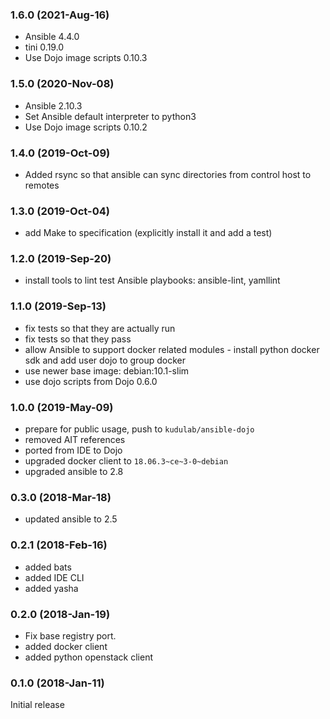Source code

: ### 1.6.0 (2021-Aug-16)

* Ansible 4.4.0
* tini 0.19.0
* Use Dojo image scripts 0.10.3

### 1.5.0 (2020-Nov-08)

* Ansible 2.10.3
* Set Ansible default interpreter to python3
* Use Dojo image scripts 0.10.2

### 1.4.0 (2019-Oct-09)

 * Added rsync so that ansible can sync directories from control host to remotes

### 1.3.0 (2019-Oct-04)

* add Make to specification (explicitly install it and add a test)

### 1.2.0 (2019-Sep-20)

* install tools to lint test Ansible playbooks: ansible-lint, yamllint

### 1.1.0 (2019-Sep-13)

* fix tests so that they are actually run
* fix tests so that they pass
* allow Ansible to support docker related modules - install python docker sdk
 and add user dojo to group docker
* use newer base image: debian:10.1-slim
* use dojo scripts from Dojo 0.6.0

### 1.0.0 (2019-May-09)

 * prepare for public usage, push to `kudulab/ansible-dojo`
 * removed AIT references
 * ported from IDE to Dojo
 * upgraded docker client to `18.06.3~ce~3-0~debian`
 * upgraded ansible to 2.8

### 0.3.0 (2018-Mar-18)

 * updated ansible to 2.5

### 0.2.1 (2018-Feb-16)

 * added bats
 * added IDE CLI
 * added yasha

### 0.2.0 (2018-Jan-19)

 * Fix base registry port.
 * added docker client
 * added python openstack client

### 0.1.0 (2018-Jan-11)

Initial release
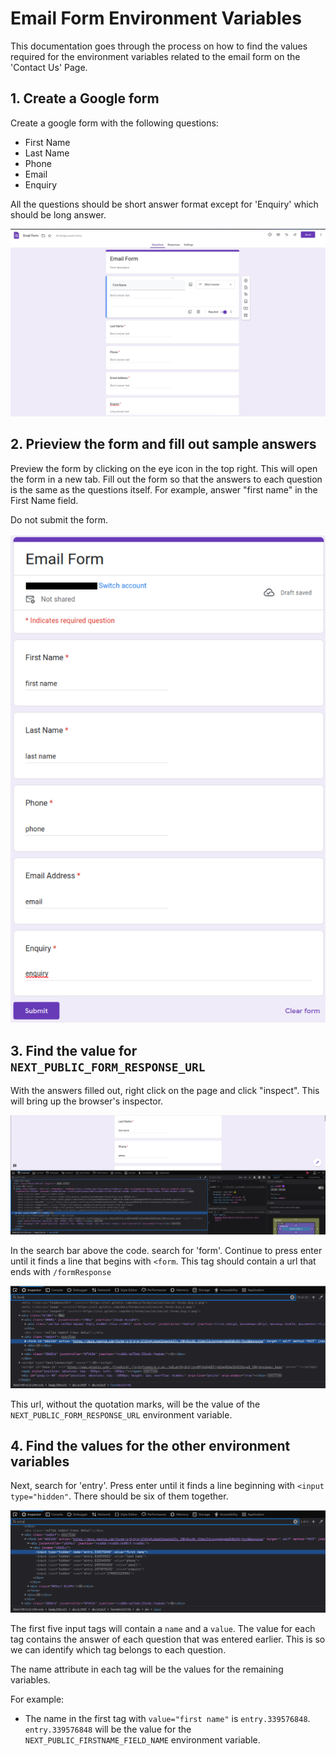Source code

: # Email Form Environment Variables

This documentation goes through the process on how to find the values required for the environment variables related to the email form on the 'Contact Us' Page.

## 1. Create a Google form

Create a google form with the following questions:
- First Name
- Last Name
- Phone
- Email
- Enquiry

All the questions should be short answer format except for 'Enquiry' which should be long answer. 

![Google form creation](images/create-form.png)

## 2. Prieview the form and fill out sample answers

Preview the form by clicking on the eye icon in the top right. This will open the form in a new tab.
Fill out the form so that the answers to each question is the same as the questions itself. For example, answer "first name" in the First Name field. 

Do not submit the form.

![Filled out form](images/filled-out-form.png)

## 3. Find the value for `NEXT_PUBLIC_FORM_RESPONSE_URL`

With the answers filled out, right click on the page and click "inspect".
This will bring up the browser's inspector.

![The inspector](images/inspector.png)

In the search bar above the code. search for 'form'. Continue to press enter until it finds a line that begins with `<form`. This tag should contain a url that ends with `/formResponse`

![The form tag containing the url](images/find-url.png)

This url, without the quotation marks, will be the value of the `NEXT_PUBLIC_FORM_RESPONSE_URL` environment variable.

## 4. Find the values for the other environment variables

Next, search for 'entry'. Press enter until it finds a line beginning with `<input type="hidden"`. There should be six of them together. 

![The tags containing the values for the other variables](images/remaining-variable-values.png)

The first five input tags will contain a `name` and a `value`. The value for each tag contains the answer of each question that was entered earlier. This is so we can identify which tag belongs to each question.

The name attribute in each tag will be the values for the remaining variables.

For example:
- The name in the first tag with `value="first name"` is `entry.339576848`. `entry.339576848` will be the value for the `NEXT_PUBLIC_FIRSTNAME_FIELD_NAME` environment variable.

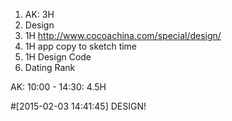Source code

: 1. AK: 3H
2. Design
  1. 1H http://www.cocoachina.com/special/design/
  2. 1H app copy to sketch time
  3. 1H Design Code
3. Dating Rank

AK: 10:00 - 14:30: 4.5H

#[2015-02-03 14:41:45] DESIGN!

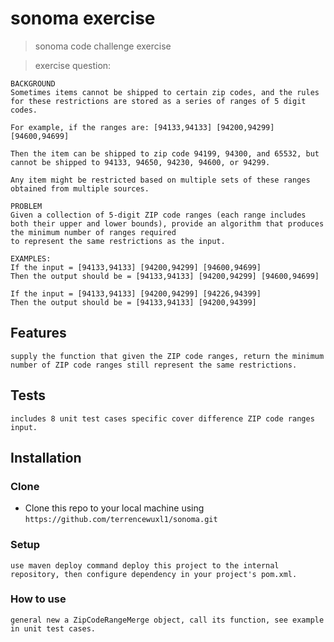# sonoma exercise

> sonoma code challenge exercise

> exercise question:

	BACKGROUND
	Sometimes items cannot be shipped to certain zip codes, and the rules for these restrictions are stored as a series of ranges of 5 digit codes. 
	
	For example, if the ranges are:	[94133,94133] [94200,94299] [94600,94699]

	Then the item can be shipped to zip code 94199, 94300, and 65532, but cannot be shipped to 94133, 94650, 94230, 94600, or 94299.

	Any item might be restricted based on multiple sets of these ranges obtained from multiple sources.

	PROBLEM
	Given a collection of 5-digit ZIP code ranges (each range includes both their upper and lower bounds), provide an algorithm that produces the minimum number of ranges required
	to represent the same restrictions as the input.
	
	EXAMPLES:
	If the input = [94133,94133] [94200,94299] [94600,94699]
	Then the output should be = [94133,94133] [94200,94299] [94600,94699]

	If the input = [94133,94133] [94200,94299] [94226,94399] 
	Then the output should be = [94133,94133] [94200,94399]

## Features

	supply the function that given the ZIP code ranges, return the minimum number of ZIP code ranges still represent the same restrictions.
	
## Tests

	includes 8 unit test cases specific cover difference ZIP code ranges input.
	
## Installation
	
### Clone

- Clone this repo to your local machine using `https://github.com/terrencewuxl1/sonoma.git`

### Setup

	use maven deploy command deploy this project to the internal repository, then configure dependency in your project's pom.xml.
	
### How to use

	general new a ZipCodeRangeMerge object, call its function, see example in unit test cases.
********************
— Aim of the task —
"With the answers" marks the first line to copy, and "For example, if" marks the last. Repeat that stretch above exactly, with no pictures.

— Answer for the task —
With the answers filled out, right click on the page and click "inspect".
This will bring up the browser's inspector.

![The inspector](images/inspector.png)

In the search bar above the code. search for 'form'. Continue to press enter until it finds a line that begins with `<form`. This tag should contain a url that ends with `/formResponse`

![The form tag containing the url](images/find-url.png)

This url, without the quotation marks, will be the value of the `NEXT_PUBLIC_FORM_RESPONSE_URL` environment variable.

## 4. Find the values for the other environment variables

Next, search for 'entry'. Press enter until it finds a line beginning with `<input type="hidden"`. There should be six of them together. 

![The tags containing the values for the other variables](images/remaining-variable-values.png)

The first five input tags will contain a `name` and a `value`. The value for each tag contains the answer of each question that was entered earlier. This is so we can identify which tag belongs to each question.

The name attribute in each tag will be the values for the remaining variables.

For example:
- The name in the first tag with `value="first name"` is `entry.339576848`. `entry.339576848` will be the value for the `NEXT_PUBLIC_FIRSTNAME_FIELD_NAME` environment variable.

Source code

: 1. AK: 3H
2. Design
  1. 1H http://www.cocoachina.com/special/design/
  2. 1H app copy to sketch time
  3. 1H Design Code
3. Dating Rank

AK: 10:00 - 14:30: 4.5H

#[2015-02-03 14:41:45] DESIGN!

# sonoma exercise

> sonoma code challenge exercise

> exercise question:

	BACKGROUND
	Sometimes items cannot be shipped to certain zip codes, and the rules for these restrictions are stored as a series of ranges of 5 digit codes. 
	
	For example, if the ranges are:	[94133,94133] [94200,94299] [94600,94699]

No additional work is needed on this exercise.